What is being asked — The answer must consist of every line from the data that holds "storing".

Collected data
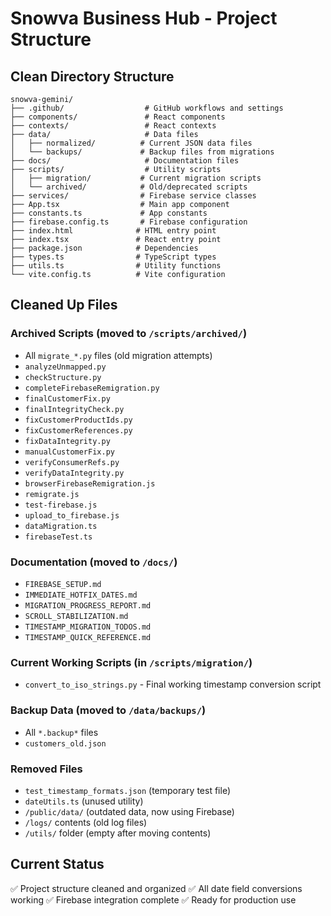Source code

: # Snowva Business Hub - Project Structure

## Clean Directory Structure

```
snowva-gemini/
├── .github/                  # GitHub workflows and settings
├── components/               # React components
├── contexts/                 # React contexts
├── data/                     # Data files
│   ├── normalized/          # Current JSON data files
│   └── backups/             # Backup files from migrations
├── docs/                     # Documentation files
├── scripts/                  # Utility scripts
│   ├── migration/           # Current migration scripts
│   └── archived/            # Old/deprecated scripts
├── services/                # Firebase service classes
├── App.tsx                  # Main app component
├── constants.ts             # App constants
├── firebase.config.ts       # Firebase configuration
├── index.html              # HTML entry point
├── index.tsx               # React entry point
├── package.json            # Dependencies
├── types.ts                # TypeScript types
├── utils.ts                # Utility functions
└── vite.config.ts          # Vite configuration
```

## Cleaned Up Files

### Archived Scripts (moved to `/scripts/archived/`)
- All `migrate_*.py` files (old migration attempts)
- `analyzeUnmapped.py`
- `checkStructure.py`
- `completeFirebaseRemigration.py`
- `finalCustomerFix.py`
- `finalIntegrityCheck.py`
- `fixCustomerProductIds.py`
- `fixCustomerReferences.py`
- `fixDataIntegrity.py`
- `manualCustomerFix.py`
- `verifyConsumerRefs.py`
- `verifyDataIntegrity.py`
- `browserFirebaseRemigration.js`
- `remigrate.js`
- `test-firebase.js`
- `upload_to_firebase.js`
- `dataMigration.ts`
- `firebaseTest.ts`

### Documentation (moved to `/docs/`)
- `FIREBASE_SETUP.md`
- `IMMEDIATE_HOTFIX_DATES.md`
- `MIGRATION_PROGRESS_REPORT.md`
- `SCROLL_STABILIZATION.md`
- `TIMESTAMP_MIGRATION_TODOS.md`
- `TIMESTAMP_QUICK_REFERENCE.md`

### Current Working Scripts (in `/scripts/migration/`)
- `convert_to_iso_strings.py` - Final working timestamp conversion script

### Backup Data (moved to `/data/backups/`)
- All `*.backup*` files
- `customers_old.json`

### Removed Files
- `test_timestamp_formats.json` (temporary test file)
- `dateUtils.ts` (unused utility)
- `/public/data/` (outdated data, now using Firebase)
- `/logs/` contents (old log files)
- `/utils/` folder (empty after moving contents)

## Current Status
✅ Project structure cleaned and organized
✅ All date field conversions working
✅ Firebase integration complete
✅ Ready for production use
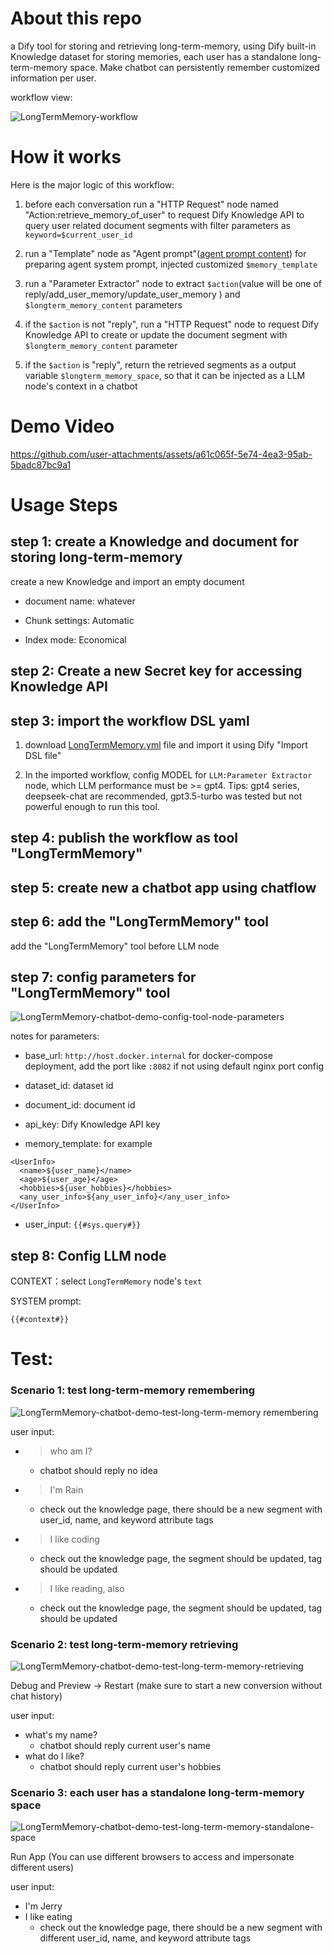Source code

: # About this repo

a Dify tool for storing and retrieving long-term-memory, using Dify built-in Knowledge dataset for storing memories, each user has a standalone long-term-memory space.
Make chatbot can persistently remember customized information per user.

workflow view:

![LongTermMemory-workflow](screenshots/LongTermMemory-workflow.png)

# How it works

Here is the major logic of this workflow:

1. before each conversation run a "HTTP Request" node named "Action:retrieve_memory_of_user" to request Dify Knowledge API to query user related document segments with filter parameters as `keyword=$current_user_id`
2. run a "Template" node as "Agent prompt"([agent prompt content](agent-prompt.md)) for preparing agent system prompt, injected customized `$memory_template`

2. run a "Parameter Extractor" node to extract `$action`(value will be one of reply/add_user_memory/update_user_memory ) and `$longterm_memory_content` parameters
3. if the `$action` is not "reply",  run a "HTTP Request" node to request Dify Knowledge API to create or update the document segment with `$longterm_memory_content` parameter
4. if the `$action` is "reply", return the retrieved segments as a output variable `$longterm_memory_space`, so that it can be injected as a LLM node's context in a chatbot


# Demo Video

https://github.com/user-attachments/assets/a61c065f-5e74-4ea3-95ab-5badc87bc9a1


# Usage Steps

## step 1: create a Knowledge and document for storing long-term-memory

create a new Knowledge and import an empty document

- document name: whatever

- Chunk settings: Automatic

- Index mode: Economical

## step 2: Create a new Secret key for accessing Knowledge API



## step 3:  import the workflow DSL yaml

1) download [LongTermMemory.yml](https://raw.githubusercontent.com/rainchen/dify-tool-LongTermMemory/main/LongTermMemory.yml) file and import it using Dify "Import DSL file"

2) In the imported workflow, config MODEL for `LLM:Parameter Extractor` node, which LLM performance must be >= gpt4.
Tips: gpt4 series, deepseek-chat are recommended, gpt3.5-turbo was tested but not powerful enough to run this tool.


## step 4: publish the workflow as tool "LongTermMemory"



## step 5: create new a chatbot app using chatflow



## step 6: add the "LongTermMemory" tool 

add the "LongTermMemory" tool before LLM node



## step 7: config parameters for "LongTermMemory" tool

![LongTermMemory-chatbot-demo-config-tool-node-parameters](screenshots/LongTermMemory-chatbot-demo-config-tool-node-parameters.png)

notes for parameters:

- base_url: `http://host.docker.internal` for docker-compose deployment, add the port like `:8082` if not using default nginx port config

- dataset_id: dataset id

- document_id:  document id

- api_key: Dify Knowledge API key

- memory_template: for example

```
<UserInfo>
  <name>${user_name}</name>
  <age>${user_age}</age>
  <hobbies>${user_hobbies}</hobbies>
  <any_user_info>${any_user_info}</any_user_info>
</UserInfo>
```

- user_input: `{{#sys.query#}}`



## step 8: Config LLM node



CONTEXT：select `LongTermMemory` node's `text` 

SYSTEM prompt:

```
{{#context#}}
```



# Test:

### Scenario 1: test long-term-memory remembering

![LongTermMemory-chatbot-demo-test-long-term-memory remembering](screenshots/LongTermMemory-chatbot-demo-test-long-term-memory-remembering.png)

user input:

- > who am I?

  - chatbot should reply no idea

- > I'm Rain

  - check out the knowledge page, there should be a new segment with user_id, name, and keyword attribute tags

- > I like coding

  - check out  the knowledge page, the segment should be updated,  <hobbies> tag should be updated

- > I like reading, also

  - check out  the knowledge page, the segment should be updated,  <hobbies> tag should be updated

### Scenario 2: test long-term-memory retrieving

![LongTermMemory-chatbot-demo-test-long-term-memory-retrieving](screenshots/LongTermMemory-chatbot-demo-test-long-term-memory-retrieving.png)

Debug and Preview -> Restart (make sure to start a new conversion without chat history)

user input:

- what's my name?
  - chatbot should reply current user's name
- what do I like?
  - chatbot should reply current user's hobbies



### Scenario 3: each user has a standalone long-term-memory space

![LongTermMemory-chatbot-demo-test-long-term-memory-standalone-space](screenshots/LongTermMemory-chatbot-demo-test-long-term-memory-standalone-space.png)

Run App (You can use different browsers to access and impersonate different users)

user input:

- I'm Jerry
- I like eating
  - check out the knowledge page, there should be a new segment with different user_id, name, and keyword attribute tags
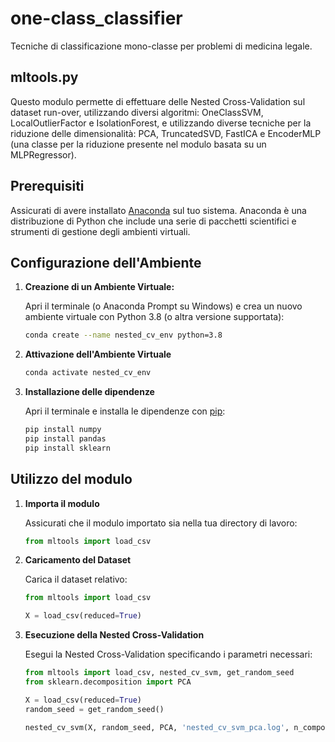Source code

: # one-class_classifier

Tecniche di classificazione mono-classe per problemi di medicina legale.

## mltools.py

Questo modulo permette di effettuare delle Nested Cross-Validation sul dataset run-over, utilizzando diversi algoritmi: OneClassSVM, LocalOutlierFactor e IsolationForest, e utilizzando diverse tecniche per la riduzione delle dimensionalità: PCA, TruncatedSVD, FastICA e EncoderMLP (una classe per la riduzione presente nel modulo basata su un MLPRegressor).

## Prerequisiti

Assicurati di avere installato [Anaconda](https://www.anaconda.com/products/individual) sul tuo sistema. Anaconda è una distribuzione di Python che include una serie di pacchetti scientifici e strumenti di gestione degli ambienti virtuali.

## Configurazione dell'Ambiente

1. **Creazione di un Ambiente Virtuale:**

   Apri il terminale (o Anaconda Prompt su Windows) e crea un nuovo ambiente virtuale con Python 3.8 (o altra versione supportata):

   ```sh
   conda create --name nested_cv_env python=3.8

2. **Attivazione dell'Ambiente Virtuale**

   ```sh
   conda activate nested_cv_env

3. **Installazione delle dipendenze**

   Apri il terminale e installa le dipendenze con [pip](https://pypi.org/project/pip/):

   ```sh
   pip install numpy
   pip install pandas
   pip install sklearn

## Utilizzo del modulo

1. **Importa il modulo**

   Assicurati che il modulo importato sia nella tua directory di lavoro:

   ```python
   from mltools import load_csv

2. **Caricamento del Dataset**

   Carica il dataset relativo:

   ```python
   from mltools import load_csv

   X = load_csv(reduced=True)
   ```

3. **Esecuzione della Nested Cross-Validation**
   
   Esegui la Nested Cross-Validation specificando i parametri necessari:

   ```python
   from mltools import load_csv, nested_cv_svm, get_random_seed
   from sklearn.decomposition import PCA

   X = load_csv(reduced=True)
   random_seed = get_random_seed()

   nested_cv_svm(X, random_seed, PCA, 'nested_cv_svm_pca.log', n_components=85)
   ```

Result of the exercise —
a Dify tool for storing and retrieving long-term-memory, using Dify built-in Knowledge dataset for storing memories, each user has a standalone long-term-memory space.
## step 1: create a Knowledge and document for storing long-term-memory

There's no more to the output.